Astoria Co-op Grocery
Astoria Co-op Grocery
The Astoria Co-op Grocery has reached its $1.5 million fundraising goal to help build a new store at the corner of 23rd Street and Marine Drive, where it hopes to move by the end of next year.
The grocery launched the campaign about a month and a half ago during its annual meeting, making available up to 25,000 $100 shares, with a minimum investment of 25 shares at $2,500.
The campaign started with $430,000 worth of shares sold in the weeks prior to its launch and reached the goal of $1.5 million on Halloween, according to General Manager Matt Stanley.
“We reached it really the last day,” Stanley said. “We were pushing with our campaign team right to the last minute.”
Around 175 Astoria Co-op members in Oregon invested in the shares, with an average investment of more than $8,500 per person and some individual investments as high as $100,000, Stanley said.
People who invested under $10,000 receive an annual dividend of 3 percent, with shares paid back as the store rebuilds cash reserves. Investors above that amount receive a 4 percent annual dividend.
One of the higher-level investors was Stanley’s father-in-law, Tom Owen, who moved from Springfield to Astoria a couple of years ago and said the co-op’s shares offered a better investment return than some of his individual retirement accounts, while providing an opportunity to support the community and a local business.
“I look at this as at least five years,” Owen said of the return on his investment.
The offering for shares is still open, and the co-op is still trying to sell up to another $1 million worth, Stanley said. The store is also looking into possibly trading shares for contracting work as the new store is built.

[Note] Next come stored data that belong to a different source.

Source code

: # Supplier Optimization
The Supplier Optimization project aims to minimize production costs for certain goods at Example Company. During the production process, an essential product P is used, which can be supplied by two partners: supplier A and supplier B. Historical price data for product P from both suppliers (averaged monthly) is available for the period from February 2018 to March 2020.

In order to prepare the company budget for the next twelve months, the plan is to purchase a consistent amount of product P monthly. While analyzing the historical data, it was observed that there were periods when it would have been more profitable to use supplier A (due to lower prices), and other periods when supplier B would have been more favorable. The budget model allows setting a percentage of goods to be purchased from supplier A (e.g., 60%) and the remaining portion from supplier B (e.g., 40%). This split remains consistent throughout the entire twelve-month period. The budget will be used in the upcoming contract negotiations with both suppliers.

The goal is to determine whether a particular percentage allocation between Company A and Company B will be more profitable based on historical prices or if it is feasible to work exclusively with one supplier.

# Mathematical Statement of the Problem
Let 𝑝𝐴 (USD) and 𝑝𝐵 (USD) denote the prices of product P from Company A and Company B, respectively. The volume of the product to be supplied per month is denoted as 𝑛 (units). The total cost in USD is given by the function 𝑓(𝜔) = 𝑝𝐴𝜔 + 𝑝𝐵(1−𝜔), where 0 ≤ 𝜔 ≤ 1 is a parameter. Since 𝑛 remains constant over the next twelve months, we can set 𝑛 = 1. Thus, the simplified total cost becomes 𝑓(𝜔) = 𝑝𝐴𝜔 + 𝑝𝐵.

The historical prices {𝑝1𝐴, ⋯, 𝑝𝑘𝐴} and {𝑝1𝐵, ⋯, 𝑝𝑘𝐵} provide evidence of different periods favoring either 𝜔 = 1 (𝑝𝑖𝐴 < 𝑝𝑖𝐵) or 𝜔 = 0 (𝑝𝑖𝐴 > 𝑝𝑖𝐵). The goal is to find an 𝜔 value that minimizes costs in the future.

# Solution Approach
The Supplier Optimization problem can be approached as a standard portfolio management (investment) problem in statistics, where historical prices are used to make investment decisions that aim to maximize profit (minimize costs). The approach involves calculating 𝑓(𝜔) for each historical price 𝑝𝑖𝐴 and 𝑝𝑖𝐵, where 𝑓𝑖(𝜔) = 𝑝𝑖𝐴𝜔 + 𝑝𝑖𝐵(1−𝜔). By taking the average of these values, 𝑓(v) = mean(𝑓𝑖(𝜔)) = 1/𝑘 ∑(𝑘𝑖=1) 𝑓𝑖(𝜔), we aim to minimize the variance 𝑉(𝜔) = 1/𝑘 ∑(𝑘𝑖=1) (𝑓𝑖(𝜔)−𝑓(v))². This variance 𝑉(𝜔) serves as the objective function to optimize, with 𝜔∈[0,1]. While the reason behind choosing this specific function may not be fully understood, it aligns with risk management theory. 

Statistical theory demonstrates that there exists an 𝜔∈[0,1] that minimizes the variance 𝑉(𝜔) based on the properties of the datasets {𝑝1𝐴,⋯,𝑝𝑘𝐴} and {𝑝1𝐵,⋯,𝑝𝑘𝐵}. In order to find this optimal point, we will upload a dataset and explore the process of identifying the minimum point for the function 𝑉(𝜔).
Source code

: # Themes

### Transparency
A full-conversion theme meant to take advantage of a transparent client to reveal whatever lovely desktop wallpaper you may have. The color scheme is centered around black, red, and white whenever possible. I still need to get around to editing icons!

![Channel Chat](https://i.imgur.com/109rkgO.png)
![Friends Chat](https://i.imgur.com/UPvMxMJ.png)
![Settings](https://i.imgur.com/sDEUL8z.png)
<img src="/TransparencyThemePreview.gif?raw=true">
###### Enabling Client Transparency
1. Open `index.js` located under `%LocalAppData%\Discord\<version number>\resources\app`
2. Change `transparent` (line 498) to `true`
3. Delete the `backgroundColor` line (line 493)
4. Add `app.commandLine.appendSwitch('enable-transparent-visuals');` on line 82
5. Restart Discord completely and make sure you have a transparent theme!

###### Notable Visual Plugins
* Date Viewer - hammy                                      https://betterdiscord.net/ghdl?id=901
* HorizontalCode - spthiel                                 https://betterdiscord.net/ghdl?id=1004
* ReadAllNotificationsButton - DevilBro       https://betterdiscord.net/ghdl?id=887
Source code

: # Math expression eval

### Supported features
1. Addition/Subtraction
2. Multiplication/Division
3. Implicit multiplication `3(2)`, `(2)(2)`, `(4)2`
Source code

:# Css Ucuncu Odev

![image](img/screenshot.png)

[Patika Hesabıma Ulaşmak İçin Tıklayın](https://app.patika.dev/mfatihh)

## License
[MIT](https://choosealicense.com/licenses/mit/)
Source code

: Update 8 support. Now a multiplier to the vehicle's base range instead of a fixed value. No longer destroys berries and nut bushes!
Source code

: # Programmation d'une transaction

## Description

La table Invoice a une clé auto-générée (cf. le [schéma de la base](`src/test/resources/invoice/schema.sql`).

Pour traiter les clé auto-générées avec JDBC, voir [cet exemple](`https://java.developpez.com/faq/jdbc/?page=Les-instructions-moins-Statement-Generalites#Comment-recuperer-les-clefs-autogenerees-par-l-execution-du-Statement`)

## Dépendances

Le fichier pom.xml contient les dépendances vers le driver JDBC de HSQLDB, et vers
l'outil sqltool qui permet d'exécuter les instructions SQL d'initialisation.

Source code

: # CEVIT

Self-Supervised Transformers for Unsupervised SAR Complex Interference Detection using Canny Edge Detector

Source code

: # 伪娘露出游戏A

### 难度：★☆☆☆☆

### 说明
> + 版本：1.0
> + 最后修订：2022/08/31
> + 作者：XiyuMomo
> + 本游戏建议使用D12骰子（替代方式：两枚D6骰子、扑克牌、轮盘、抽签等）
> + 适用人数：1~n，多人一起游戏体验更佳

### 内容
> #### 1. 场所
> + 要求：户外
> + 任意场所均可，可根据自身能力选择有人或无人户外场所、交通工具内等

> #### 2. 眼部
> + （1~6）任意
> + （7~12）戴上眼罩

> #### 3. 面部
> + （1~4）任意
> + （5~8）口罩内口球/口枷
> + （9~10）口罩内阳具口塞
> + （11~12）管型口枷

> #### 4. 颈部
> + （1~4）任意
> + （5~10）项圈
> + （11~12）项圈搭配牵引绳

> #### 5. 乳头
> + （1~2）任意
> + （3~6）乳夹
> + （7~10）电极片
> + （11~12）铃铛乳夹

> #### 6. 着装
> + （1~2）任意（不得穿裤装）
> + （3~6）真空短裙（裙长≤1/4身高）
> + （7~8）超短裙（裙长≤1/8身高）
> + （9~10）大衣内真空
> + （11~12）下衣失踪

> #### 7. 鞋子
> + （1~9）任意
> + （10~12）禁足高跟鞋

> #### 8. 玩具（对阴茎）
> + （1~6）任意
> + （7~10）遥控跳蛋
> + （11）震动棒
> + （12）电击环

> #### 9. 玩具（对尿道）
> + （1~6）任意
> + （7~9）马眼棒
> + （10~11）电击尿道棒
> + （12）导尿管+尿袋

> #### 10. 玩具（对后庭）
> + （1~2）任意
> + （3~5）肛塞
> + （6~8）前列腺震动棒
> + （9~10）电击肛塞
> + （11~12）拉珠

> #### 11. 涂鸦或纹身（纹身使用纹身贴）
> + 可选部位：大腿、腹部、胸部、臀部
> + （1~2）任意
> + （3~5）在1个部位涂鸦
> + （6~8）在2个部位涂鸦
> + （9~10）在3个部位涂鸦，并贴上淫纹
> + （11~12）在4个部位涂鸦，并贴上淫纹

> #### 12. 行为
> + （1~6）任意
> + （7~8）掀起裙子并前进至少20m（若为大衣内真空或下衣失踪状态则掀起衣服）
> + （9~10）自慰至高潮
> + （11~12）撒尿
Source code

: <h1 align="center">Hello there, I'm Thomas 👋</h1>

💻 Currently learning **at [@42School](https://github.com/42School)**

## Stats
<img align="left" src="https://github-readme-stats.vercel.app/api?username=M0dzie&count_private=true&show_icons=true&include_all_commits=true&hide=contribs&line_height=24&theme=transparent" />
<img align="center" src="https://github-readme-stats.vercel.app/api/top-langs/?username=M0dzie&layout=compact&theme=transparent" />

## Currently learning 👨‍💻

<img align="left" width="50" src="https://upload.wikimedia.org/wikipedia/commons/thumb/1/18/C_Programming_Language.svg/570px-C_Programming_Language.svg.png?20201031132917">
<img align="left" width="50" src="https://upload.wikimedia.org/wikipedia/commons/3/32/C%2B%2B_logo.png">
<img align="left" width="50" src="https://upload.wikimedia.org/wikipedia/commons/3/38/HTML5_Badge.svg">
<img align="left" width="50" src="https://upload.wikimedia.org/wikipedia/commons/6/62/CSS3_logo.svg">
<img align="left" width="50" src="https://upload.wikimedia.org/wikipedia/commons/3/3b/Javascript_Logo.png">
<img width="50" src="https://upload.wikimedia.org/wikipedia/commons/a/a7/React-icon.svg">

Leveraging the fundraising with financing and other internal revenue sources, the co-op is paying for about half of its new location at Mill Pond, estimated to cost $8 million. It’s four times larger than the current store at 14th and Exchange streets. The store signed a 20-year lease with landowner Astor Venture. The company will pay for the other half and oversee the design, permitting and construction.
Don Vallaster, a Portland architect and partner in Astor Venture with Tom Tucker, said Wickiup Consulting recently submitted an application to change the zoning of the site, currently zoned Attached Housing-Mill Pond.
“We may not need a conditional use permit if we do a rezone … which probably looks like it would be the best approach,” Vallaster said.
There will also be a geotechnical study of the site to figure out what sort of pilings are needed under the new store’s foundation, Vallaster said.
“Initially the ground level was 15 feet lower from where it is now,” he said. “With the mill, they produced a lot of sawdust and wood shavings. They put it down on the old tidal basin” and topped it with other soil.